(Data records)
[Start of section]
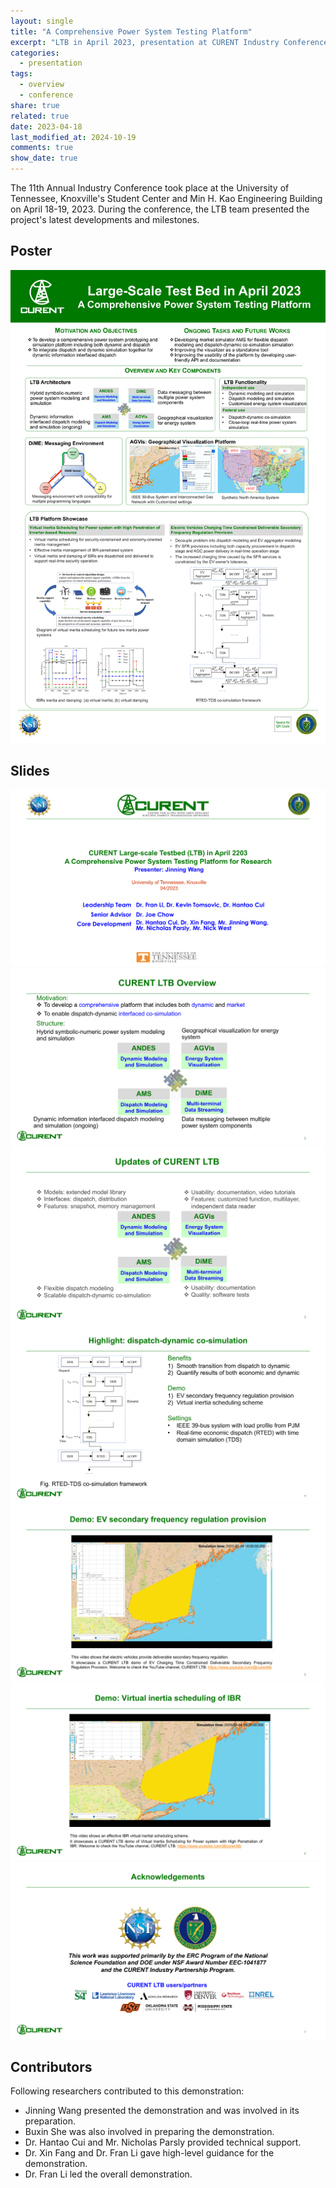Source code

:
```yaml
---
layout: single
title: "A Comprehensive Power System Testing Platform"
excerpt: "LTB in April 2023, presentation at CURENT Industry Conference."
categories:
  - presentation
tags:
  - overview
  - conference
share: true
related: true
date: 2023-04-18
last_modified_at: 2024-10-19
comments: true
show_date: true
---
```

The 11th Annual Industry Conference took place at the University of Tennessee, Knoxville's Student Center and Min H. Kao Engineering Building on April 18-19, 2023.
During the conference, the LTB team presented the project's latest developments and milestones.

## Poster

![Poster](/assets/images/showcase/a-comprehensive-power-pystem-testing-platform/Poster_Apr_2023.png)

## Slides

![Slides1](/assets/images/showcase/a-comprehensive-power-pystem-testing-platform/Slides_Apr_2023_1.png)
![Slides2](/assets/images/showcase/a-comprehensive-power-pystem-testing-platform/Slides_Apr_2023_2.png)
![Slides3](/assets/images/showcase/a-comprehensive-power-pystem-testing-platform/Slides_Apr_2023_3.png)
![Slides4](/assets/images/showcase/a-comprehensive-power-pystem-testing-platform/Slides_Apr_2023_4.png)
![Slides5](/assets/images/showcase/a-comprehensive-power-pystem-testing-platform/Slides_Apr_2023_5.png)
![Slides6](/assets/images/showcase/a-comprehensive-power-pystem-testing-platform/Slides_Apr_2023_6.png)
![Slides7](/assets/images/showcase/a-comprehensive-power-pystem-testing-platform/Slides_Apr_2023_7.png)

## Contributors

Following researchers contributed to this demonstration:

- Jinning Wang presented the demonstration and was involved in its preparation.
- Buxin She was also involved in preparing the demonstration.
- Dr. Hantao Cui and Mr. Nicholas Parsly provided technical support.
- Dr. Xin Fang and Dr. Fran Li gave high-level guidance for the demonstration.
- Dr. Fran Li led the overall demonstration.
[End of section]
▶ _EXERCISE OBJECTIVE_:
Repeat the data exactly, dropping every picture it holds.

▶ _RESULT OF THE TASK_:
Source code

:
```yaml
---
layout: single
title: "A Comprehensive Power System Testing Platform"
excerpt: "LTB in April 2023, presentation at CURENT Industry Conference."
categories:
  - presentation
tags:
  - overview
  - conference
share: true
related: true
date: 2023-04-18
last_modified_at: 2024-10-19
comments: true
show_date: true
---
```

The 11th Annual Industry Conference took place at the University of Tennessee, Knoxville's Student Center and Min H. Kao Engineering Building on April 18-19, 2023.
During the conference, the LTB team presented the project's latest developments and milestones.

## Poster

![Poster](/assets/images/showcase/a-comprehensive-power-pystem-testing-platform/Poster_Apr_2023.png)

## Slides

![Slides1](/assets/images/showcase/a-comprehensive-power-pystem-testing-platform/Slides_Apr_2023_1.png)
![Slides2](/assets/images/showcase/a-comprehensive-power-pystem-testing-platform/Slides_Apr_2023_2.png)
![Slides3](/assets/images/showcase/a-comprehensive-power-pystem-testing-platform/Slides_Apr_2023_3.png)
![Slides4](/assets/images/showcase/a-comprehensive-power-pystem-testing-platform/Slides_Apr_2023_4.png)
![Slides5](/assets/images/showcase/a-comprehensive-power-pystem-testing-platform/Slides_Apr_2023_5.png)
![Slides6](/assets/images/showcase/a-comprehensive-power-pystem-testing-platform/Slides_Apr_2023_6.png)
![Slides7](/assets/images/showcase/a-comprehensive-power-pystem-testing-platform/Slides_Apr_2023_7.png)

## Contributors

Following researchers contributed to this demonstration:

- Jinning Wang presented the demonstration and was involved in its preparation.
- Buxin She was also involved in preparing the demonstration.
- Dr. Hantao Cui and Mr. Nicholas Parsly provided technical support.
- Dr. Xin Fang and Dr. Fran Li gave high-level guidance for the demonstration.
- Dr. Fran Li led the overall demonstration.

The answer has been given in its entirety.